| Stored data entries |
_ _ _ _ _

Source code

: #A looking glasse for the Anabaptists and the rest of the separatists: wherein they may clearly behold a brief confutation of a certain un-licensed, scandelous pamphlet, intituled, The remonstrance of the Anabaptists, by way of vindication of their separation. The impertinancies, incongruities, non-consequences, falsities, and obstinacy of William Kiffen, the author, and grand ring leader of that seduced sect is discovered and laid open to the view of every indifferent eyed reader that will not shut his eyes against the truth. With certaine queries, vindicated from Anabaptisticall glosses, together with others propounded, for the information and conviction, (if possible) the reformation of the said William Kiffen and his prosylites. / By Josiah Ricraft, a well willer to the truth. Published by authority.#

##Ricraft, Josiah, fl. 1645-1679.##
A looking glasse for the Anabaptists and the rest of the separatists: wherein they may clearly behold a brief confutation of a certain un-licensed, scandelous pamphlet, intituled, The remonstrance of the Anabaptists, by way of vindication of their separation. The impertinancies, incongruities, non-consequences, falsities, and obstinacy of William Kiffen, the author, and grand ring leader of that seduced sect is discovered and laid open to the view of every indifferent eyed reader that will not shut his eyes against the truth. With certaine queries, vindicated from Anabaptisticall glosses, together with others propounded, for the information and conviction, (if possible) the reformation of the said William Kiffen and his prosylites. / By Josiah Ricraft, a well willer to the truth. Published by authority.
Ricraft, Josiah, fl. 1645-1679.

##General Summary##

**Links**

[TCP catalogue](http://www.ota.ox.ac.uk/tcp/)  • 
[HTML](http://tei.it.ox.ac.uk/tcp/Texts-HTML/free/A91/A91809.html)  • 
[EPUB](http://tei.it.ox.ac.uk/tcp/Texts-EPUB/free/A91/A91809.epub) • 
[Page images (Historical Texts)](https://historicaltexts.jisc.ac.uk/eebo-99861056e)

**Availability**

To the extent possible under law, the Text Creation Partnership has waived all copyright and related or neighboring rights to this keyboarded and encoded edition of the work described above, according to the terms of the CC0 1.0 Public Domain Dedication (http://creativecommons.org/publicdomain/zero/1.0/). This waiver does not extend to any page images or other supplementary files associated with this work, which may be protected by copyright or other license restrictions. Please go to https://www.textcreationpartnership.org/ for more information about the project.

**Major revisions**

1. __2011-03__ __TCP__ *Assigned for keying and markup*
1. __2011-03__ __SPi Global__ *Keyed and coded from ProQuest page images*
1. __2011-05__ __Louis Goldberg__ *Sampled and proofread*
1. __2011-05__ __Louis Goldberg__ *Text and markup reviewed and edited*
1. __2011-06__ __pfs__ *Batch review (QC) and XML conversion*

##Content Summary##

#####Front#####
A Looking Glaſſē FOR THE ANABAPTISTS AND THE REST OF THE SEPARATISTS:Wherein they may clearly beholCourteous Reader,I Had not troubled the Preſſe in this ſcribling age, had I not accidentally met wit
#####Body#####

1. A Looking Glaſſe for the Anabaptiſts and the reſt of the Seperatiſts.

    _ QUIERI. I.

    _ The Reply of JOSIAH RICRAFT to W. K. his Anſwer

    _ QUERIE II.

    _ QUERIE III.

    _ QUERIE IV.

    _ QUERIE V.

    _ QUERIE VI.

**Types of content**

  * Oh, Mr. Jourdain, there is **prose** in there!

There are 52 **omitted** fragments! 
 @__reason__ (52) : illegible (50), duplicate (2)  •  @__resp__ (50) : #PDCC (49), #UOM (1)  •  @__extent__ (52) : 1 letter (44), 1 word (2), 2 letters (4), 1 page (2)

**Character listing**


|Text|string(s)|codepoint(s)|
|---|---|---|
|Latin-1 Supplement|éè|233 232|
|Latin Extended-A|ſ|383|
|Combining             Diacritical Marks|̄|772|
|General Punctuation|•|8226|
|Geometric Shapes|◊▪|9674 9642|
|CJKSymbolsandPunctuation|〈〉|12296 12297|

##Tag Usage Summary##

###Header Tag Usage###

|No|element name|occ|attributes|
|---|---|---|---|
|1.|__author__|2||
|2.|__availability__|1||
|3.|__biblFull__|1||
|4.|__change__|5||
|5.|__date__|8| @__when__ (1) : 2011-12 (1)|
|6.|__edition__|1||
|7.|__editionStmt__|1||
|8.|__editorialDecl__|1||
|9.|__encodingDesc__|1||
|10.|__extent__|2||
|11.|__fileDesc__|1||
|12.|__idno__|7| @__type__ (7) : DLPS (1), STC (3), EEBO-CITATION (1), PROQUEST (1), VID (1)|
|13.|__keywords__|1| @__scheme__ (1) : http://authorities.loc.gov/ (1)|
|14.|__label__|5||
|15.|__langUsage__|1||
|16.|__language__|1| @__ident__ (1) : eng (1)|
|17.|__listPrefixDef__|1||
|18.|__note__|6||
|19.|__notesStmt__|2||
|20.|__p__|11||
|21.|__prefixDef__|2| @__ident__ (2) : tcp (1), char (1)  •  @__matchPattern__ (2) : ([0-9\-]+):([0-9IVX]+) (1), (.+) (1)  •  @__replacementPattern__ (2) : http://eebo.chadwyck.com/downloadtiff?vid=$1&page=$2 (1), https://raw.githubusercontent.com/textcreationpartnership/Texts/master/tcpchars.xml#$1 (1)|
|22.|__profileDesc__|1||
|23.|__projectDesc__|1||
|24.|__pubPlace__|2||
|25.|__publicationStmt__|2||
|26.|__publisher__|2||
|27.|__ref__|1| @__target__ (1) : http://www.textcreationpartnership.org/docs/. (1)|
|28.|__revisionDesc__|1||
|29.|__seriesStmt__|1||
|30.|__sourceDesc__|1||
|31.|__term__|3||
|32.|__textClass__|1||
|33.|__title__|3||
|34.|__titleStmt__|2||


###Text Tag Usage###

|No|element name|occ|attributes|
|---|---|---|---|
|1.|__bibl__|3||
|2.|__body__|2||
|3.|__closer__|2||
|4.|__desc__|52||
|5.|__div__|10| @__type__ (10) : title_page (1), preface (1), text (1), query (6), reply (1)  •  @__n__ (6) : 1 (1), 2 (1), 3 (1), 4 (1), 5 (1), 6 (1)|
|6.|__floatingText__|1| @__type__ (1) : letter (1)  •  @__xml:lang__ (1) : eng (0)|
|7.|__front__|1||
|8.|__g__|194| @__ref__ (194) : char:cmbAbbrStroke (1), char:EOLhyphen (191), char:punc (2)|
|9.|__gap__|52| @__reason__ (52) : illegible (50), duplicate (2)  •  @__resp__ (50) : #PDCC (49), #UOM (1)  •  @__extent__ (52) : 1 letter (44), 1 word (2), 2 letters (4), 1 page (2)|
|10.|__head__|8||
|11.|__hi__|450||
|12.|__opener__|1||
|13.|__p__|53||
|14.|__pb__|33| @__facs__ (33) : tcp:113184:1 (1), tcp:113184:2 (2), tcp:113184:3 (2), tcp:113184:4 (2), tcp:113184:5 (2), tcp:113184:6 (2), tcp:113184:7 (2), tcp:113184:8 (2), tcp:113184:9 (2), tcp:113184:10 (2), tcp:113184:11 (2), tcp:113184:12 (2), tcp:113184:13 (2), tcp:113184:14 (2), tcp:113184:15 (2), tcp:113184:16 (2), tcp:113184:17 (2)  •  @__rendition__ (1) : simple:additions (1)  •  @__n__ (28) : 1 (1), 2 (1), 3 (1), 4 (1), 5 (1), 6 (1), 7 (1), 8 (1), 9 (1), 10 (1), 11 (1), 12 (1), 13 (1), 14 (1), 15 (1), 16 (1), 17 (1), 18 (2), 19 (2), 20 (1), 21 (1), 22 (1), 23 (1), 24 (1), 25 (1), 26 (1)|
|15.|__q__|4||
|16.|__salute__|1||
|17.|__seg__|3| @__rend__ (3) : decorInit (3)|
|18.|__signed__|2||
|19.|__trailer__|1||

_ _ _ _ _

| What this task involves |
For each entry above, please make an exact copy.

| Task result |
Source code

: #A looking glasse for the Anabaptists and the rest of the separatists: wherein they may clearly behold a brief confutation of a certain un-licensed, scandelous pamphlet, intituled, The remonstrance of the Anabaptists, by way of vindication of their separation. The impertinancies, incongruities, non-consequences, falsities, and obstinacy of William Kiffen, the author, and grand ring leader of that seduced sect is discovered and laid open to the view of every indifferent eyed reader that will not shut his eyes against the truth. With certaine queries, vindicated from Anabaptisticall glosses, together with others propounded, for the information and conviction, (if possible) the reformation of the said William Kiffen and his prosylites. / By Josiah Ricraft, a well willer to the truth. Published by authority.#

##Ricraft, Josiah, fl. 1645-1679.##
A looking glasse for the Anabaptists and the rest of the separatists: wherein they may clearly behold a brief confutation of a certain un-licensed, scandelous pamphlet, intituled, The remonstrance of the Anabaptists, by way of vindication of their separation. The impertinancies, incongruities, non-consequences, falsities, and obstinacy of William Kiffen, the author, and grand ring leader of that seduced sect is discovered and laid open to the view of every indifferent eyed reader that will not shut his eyes against the truth. With certaine queries, vindicated from Anabaptisticall glosses, together with others propounded, for the information and conviction, (if possible) the reformation of the said William Kiffen and his prosylites. / By Josiah Ricraft, a well willer to the truth. Published by authority.
Ricraft, Josiah, fl. 1645-1679.

##General Summary##

**Links**

[TCP catalogue](http://www.ota.ox.ac.uk/tcp/)  • 
[HTML](http://tei.it.ox.ac.uk/tcp/Texts-HTML/free/A91/A91809.html)  • 
[EPUB](http://tei.it.ox.ac.uk/tcp/Texts-EPUB/free/A91/A91809.epub) • 
[Page images (Historical Texts)](https://historicaltexts.jisc.ac.uk/eebo-99861056e)

**Availability**

To the extent possible under law, the Text Creation Partnership has waived all copyright and related or neighboring rights to this keyboarded and encoded edition of the work described above, according to the terms of the CC0 1.0 Public Domain Dedication (http://creativecommons.org/publicdomain/zero/1.0/). This waiver does not extend to any page images or other supplementary files associated with this work, which may be protected by copyright or other license restrictions. Please go to https://www.textcreationpartnership.org/ for more information about the project.

**Major revisions**

1. __2011-03__ __TCP__ *Assigned for keying and markup*
1. __2011-03__ __SPi Global__ *Keyed and coded from ProQuest page images*
1. __2011-05__ __Louis Goldberg__ *Sampled and proofread*
1. __2011-05__ __Louis Goldberg__ *Text and markup reviewed and edited*
1. __2011-06__ __pfs__ *Batch review (QC) and XML conversion*

##Content Summary##

#####Front#####
A Looking Glaſſē FOR THE ANABAPTISTS AND THE REST OF THE SEPARATISTS:Wherein they may clearly beholCourteous Reader,I Had not troubled the Preſſe in this ſcribling age, had I not accidentally met wit
#####Body#####

1. A Looking Glaſſe for the Anabaptiſts and the reſt of the Seperatiſts.

    _ QUIERI. I.

    _ The Reply of JOSIAH RICRAFT to W. K. his Anſwer

    _ QUERIE II.

    _ QUERIE III.

    _ QUERIE IV.

    _ QUERIE V.

    _ QUERIE VI.

**Types of content**

  * Oh, Mr. Jourdain, there is **prose** in there!

There are 52 **omitted** fragments! 
 @__reason__ (52) : illegible (50), duplicate (2)  •  @__resp__ (50) : #PDCC (49), #UOM (1)  •  @__extent__ (52) : 1 letter (44), 1 word (2), 2 letters (4), 1 page (2)

**Character listing**


|Text|string(s)|codepoint(s)|
|---|---|---|
|Latin-1 Supplement|éè|233 232|
|Latin Extended-A|ſ|383|
|Combining             Diacritical Marks|̄|772|
|General Punctuation|•|8226|
|Geometric Shapes|◊▪|9674 9642|
|CJKSymbolsandPunctuation|〈〉|12296 12297|

##Tag Usage Summary##

###Header Tag Usage###

|No|element name|occ|attributes|
|---|---|---|---|
|1.|__author__|2||
|2.|__availability__|1||
|3.|__biblFull__|1||
|4.|__change__|5||
|5.|__date__|8| @__when__ (1) : 2011-12 (1)|
|6.|__edition__|1||
|7.|__editionStmt__|1||
|8.|__editorialDecl__|1||
|9.|__encodingDesc__|1||
|10.|__extent__|2||
|11.|__fileDesc__|1||
|12.|__idno__|7| @__type__ (7) : DLPS (1), STC (3), EEBO-CITATION (1), PROQUEST (1), VID (1)|
|13.|__keywords__|1| @__scheme__ (1) : http://authorities.loc.gov/ (1)|
|14.|__label__|5||
|15.|__langUsage__|1||
|16.|__language__|1| @__ident__ (1) : eng (1)|
|17.|__listPrefixDef__|1||
|18.|__note__|6||
|19.|__notesStmt__|2||
|20.|__p__|11||
|21.|__prefixDef__|2| @__ident__ (2) : tcp (1), char (1)  •  @__matchPattern__ (2) : ([0-9\-]+):([0-9IVX]+) (1), (.+) (1)  •  @__replacementPattern__ (2) : http://eebo.chadwyck.com/downloadtiff?vid=$1&page=$2 (1), https://raw.githubusercontent.com/textcreationpartnership/Texts/master/tcpchars.xml#$1 (1)|
|22.|__profileDesc__|1||
|23.|__projectDesc__|1||
|24.|__pubPlace__|2||
|25.|__publicationStmt__|2||
|26.|__publisher__|2||
|27.|__ref__|1| @__target__ (1) : http://www.textcreationpartnership.org/docs/. (1)|
|28.|__revisionDesc__|1||
|29.|__seriesStmt__|1||
|30.|__sourceDesc__|1||
|31.|__term__|3||
|32.|__textClass__|1||
|33.|__title__|3||
|34.|__titleStmt__|2||


###Text Tag Usage###

|No|element name|occ|attributes|
|---|---|---|---|
|1.|__bibl__|3||
|2.|__body__|2||
|3.|__closer__|2||
|4.|__desc__|52||
|5.|__div__|10| @__type__ (10) : title_page (1), preface (1), text (1), query (6), reply (1)  •  @__n__ (6) : 1 (1), 2 (1), 3 (1), 4 (1), 5 (1), 6 (1)|
|6.|__floatingText__|1| @__type__ (1) : letter (1)  •  @__xml:lang__ (1) : eng (0)|
|7.|__front__|1||
|8.|__g__|194| @__ref__ (194) : char:cmbAbbrStroke (1), char:EOLhyphen (191), char:punc (2)|
|9.|__gap__|52| @__reason__ (52) : illegible (50), duplicate (2)  •  @__resp__ (50) : #PDCC (49), #UOM (1)  •  @__extent__ (52) : 1 letter (44), 1 word (2), 2 letters (4), 1 page (2)|
|10.|__head__|8||
|11.|__hi__|450||
|12.|__opener__|1||
|13.|__p__|53||
|14.|__pb__|33| @__facs__ (33) : tcp:113184:1 (1), tcp:113184:2 (2), tcp:113184:3 (2), tcp:113184:4 (2), tcp:113184:5 (2), tcp:113184:6 (2), tcp:113184:7 (2), tcp:113184:8 (2), tcp:113184:9 (2), tcp:113184:10 (2), tcp:113184:11 (2), tcp:113184:12 (2), tcp:113184:13 (2), tcp:113184:14 (2), tcp:113184:15 (2), tcp:113184:16 (2), tcp:113184:17 (2)  •  @__rendition__ (1) : simple:additions (1)  •  @__n__ (28) : 1 (1), 2 (1), 3 (1), 4 (1), 5 (1), 6 (1), 7 (1), 8 (1), 9 (1), 10 (1), 11 (1), 12 (1), 13 (1), 14 (1), 15 (1), 16 (1), 17 (1), 18 (2), 19 (2), 20 (1), 21 (1), 22 (1), 23 (1), 24 (1), 25 (1), 26 (1)|
|15.|__q__|4||
|16.|__salute__|1||
|17.|__seg__|3| @__rend__ (3) : decorInit (3)|
|18.|__signed__|2||
|19.|__trailer__|1||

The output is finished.